Gaining such insights about insurers’ members affords TriCore an opportunity to approach payers about the value of clinical laboratory data. One way to gain these insights is to ask a health insurer to provide its eligibility file. Getting an insurer to provide this file is no easy task. Payers guard that data closely, VanNess said. Instead, they will want to know that a clinical lab has a significant purpose in requesting the file and a way to use that data to serve the health insurer’s needs.

“If our lab has the eligibility file, then we can extract the insurer’s members from TriCore’s immense patient registry to offer insights that could serve those patients better,” VanNess said. “One payer’s initial response was, ‘No thank you.’”

When he got this answer VanNess was prepared with a reply: “What if we identify the exact percentage of your health plan beneficiaries who are not accessing your health system?” he asked. “The problem is you don’t have that data because you’re just looking at what’s in your data.”

At that point, VanNess offered to provide the MCO with data on its patients from HEDIS, which is the Healthcare Effectiveness Data Information Set from the National Committee for Quality Assurance.

“We already provide HEDIS data to all of our customers,” he said. “Once we knew the insurer’s members, we could match our lab test data with the MCO’s eligibility file and change the conversation. Over 60% of their members don’t access their delivery system, which confirmed for us that we had a significant opportunity to enhance their care delivery processes.”

Eligibility Data Is Valuable

Getting the eligibility data was the key to starting TriCore’s three-step process. This makes it possible for the lab to then collect and analyze the data needed to demonstrate ways it could provide actionable information that health insurers could use to actually improve patient care.

“Once our lab has the eligibility data, we know who the insurer’s members are, where they live, and what health conditions they have,” VanNess said. “Possessing that information means that we will have a completely different conversation when we return for the next discussion because then we can start talking about improving patient outcomes.

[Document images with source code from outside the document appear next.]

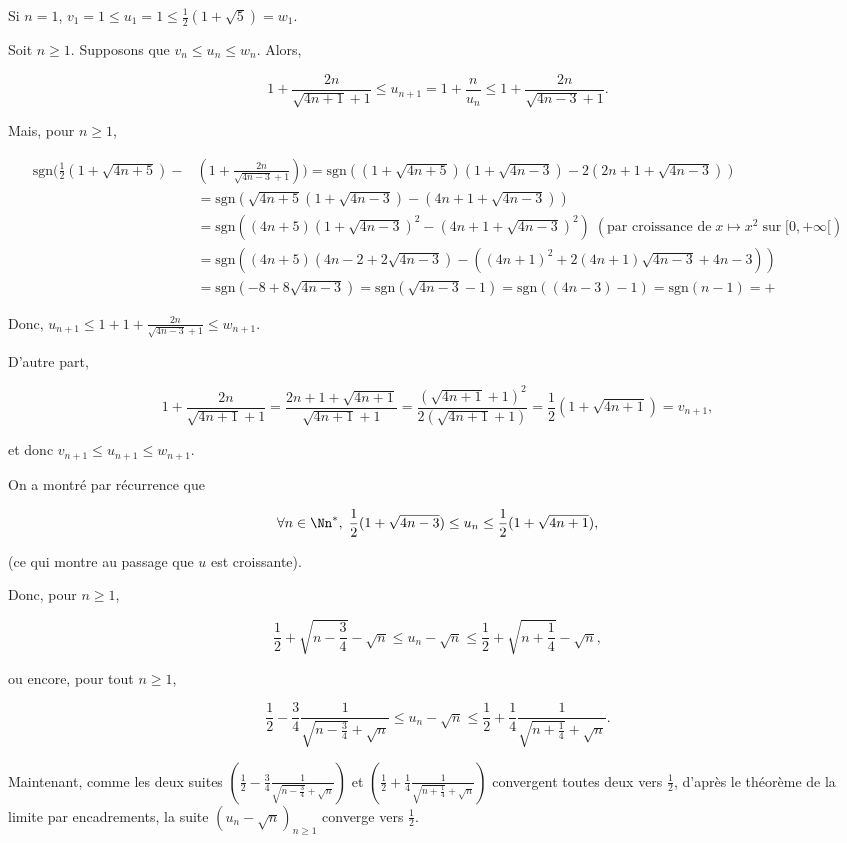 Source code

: {{Si $n=1$, $v_1=1\leq u_1=1\leq\frac{1}{2}(1+\sqrt{5})=w_1$.

Soit $n\geq1$. Supposons que $v_n\leq u_n\leq w_n$. Alors, 

$$1+\frac{2n}{\sqrt{4n+1}+1}\leq u_{n+1}=1+\frac{n}{u_n}\leq1+\frac{2n}{\sqrt{4n-3}+1}.$$

Mais, pour $n\geq1$,

\begin{align*}
\mbox{sgn}(\frac{1}{2}(1+\sqrt{4n+5})-&(1+\frac{2n}{\sqrt{4n-3}+1}))=\mbox{sgn}((1+\sqrt{4n+5})(1+\sqrt{4n-3})-2(2n+1+\sqrt{4n-3}))\\
 &=\mbox{sgn}(\sqrt{4n+5}(1+\sqrt{4n-3})-(4n+1+\sqrt{4n-3}))\\
 &=\mbox{sgn}((4n+5)(1+\sqrt{4n-3})^2-(4n+1+\sqrt{4n-3})^2)\;(\mbox{par croissance de}\;x\mapsto x^2\;\mbox{sur}\;[0,+\infty[)\\
 &=\mbox{sgn}((4n+5)(4n-2+2\sqrt{4n-3})-((4n+1)^2+2(4n+1)\sqrt{4n-3}+4n-3))\\
 &=\mbox{sgn}(-8+8\sqrt{4n-3}) =\mbox{sgn}(\sqrt{4n-3}-1) =\mbox{sgn}((4n-3)-1)=\mbox{sgn}(n-1)=+
\end{align*}

Donc, $u_{n+1}\leq 1+1+\frac{2n}{\sqrt{4n-3}+1}\leq w_{n+1}$.

D'autre part,

$$1+\frac{2n}{\sqrt{4n+1}+1}=\frac{2n+1+\sqrt{4n+1}}{\sqrt{4n+1}+1}=\frac{(\sqrt{4n+1}+1)^2}{2(\sqrt{4n+1}+1)}
=\frac{1}{2}(1+\sqrt{4n+1})=v_{n+1},$$ 

et donc $v_{n+1}\leq u_{n+1}\leq w_{n+1}$.

On a montré par récurrence que 

$$\forall n\in\Nn^*,\;\frac{1}{2}(1+\sqrt{4n-3})\leq u_n\leq\frac{1}{2}(1+\sqrt{4n+1}),$$

(ce qui montre au passage que $u$ est croissante).

Donc, pour $n\geq1$,

$$\frac{1}{2}+\sqrt{n-\frac{3}{4}}-\sqrt{n}\leq u_n-\sqrt{n}\leq\frac{1}{2}+\sqrt{n+\frac{1}{4}}-\sqrt{n},$$

ou encore, pour tout $n\geq1$,
 
$$\frac{1}{2}-\frac{3}{4}\frac{1}{\sqrt{n-\frac{3}{4}}+\sqrt{n}}\leq u_n-\sqrt{n}\leq\frac{1}{2}+\frac{1}{4}\frac{1}{\sqrt{n+\frac{1}{4}}+\sqrt{n}}.$$

Maintenant, comme les deux suites 
$(\frac{1}{2}-\frac{3}{4}\frac{1}{\sqrt{n-\frac{3}{4}}+\sqrt{n}})$ et $(\frac{1}{2}+\frac{1}{4}\frac{1}{\sqrt{n+\frac{1}{4}}+\sqrt{n}})$ convergent toutes deux vers $\frac{1}{2}$, d'après le théorème de la limite par encadrements, la suite $(u_n-\sqrt{n})_{n\geq1}$ converge vers $\frac{1}{2}$.
}
}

“Right now, this MCO sends us their eligibility file every day,” he said. “Some insurers send us that file once a month. However, this MCO is more engaged and that allows our lab to match our data to the MCO’s data every day. Now we can look at this insurer’s hepatitis C rates and its pregnancy rates and, when we go back to them, we will have the background information we need to take the conversation to the next level,” he said.

This first installment on how labs can succeed with the clinical lab 2.0 business model will be followed by additional stories about how TriCore is working with health plans on specific diseases and chronic conditions.

Contact Rick VanNess at 505-938-8906 or

Why a Clinical Lab Knows More about Patients with HCV than Health Insurers and Even Doctors

FOR MANY DISEASES AND CHRONIC CONDITIONS, A CLINICAL LABORATORY has test results from a variety of assays that provide a fuller picture of a patient’s condition than would come from a single lab test result. During his presentation at the Executive War College, Rick VanNess, Director of Product Management at TriCore Reference Laboratories used the example of hepatitis C (HCV) to make this point.

He showed the slide reproduced below. It identifies each type of lab test and its role in identifying different aspects of how an HCV infection could be active within a patient. Tricore, like other labs, can use these test results to identify patients who are undiagnosed for HCV, who may be undiagnosed for the other types of complications for the disease, or who have care gaps. This information is actionable by health insurers and the providers in their networks. This is a powerful way that a laboratory can add value for payers, helping them produce better patient outcomes while lowering the overall cost of care by a substantial amount. Health insurers will pay for this type of actionable information.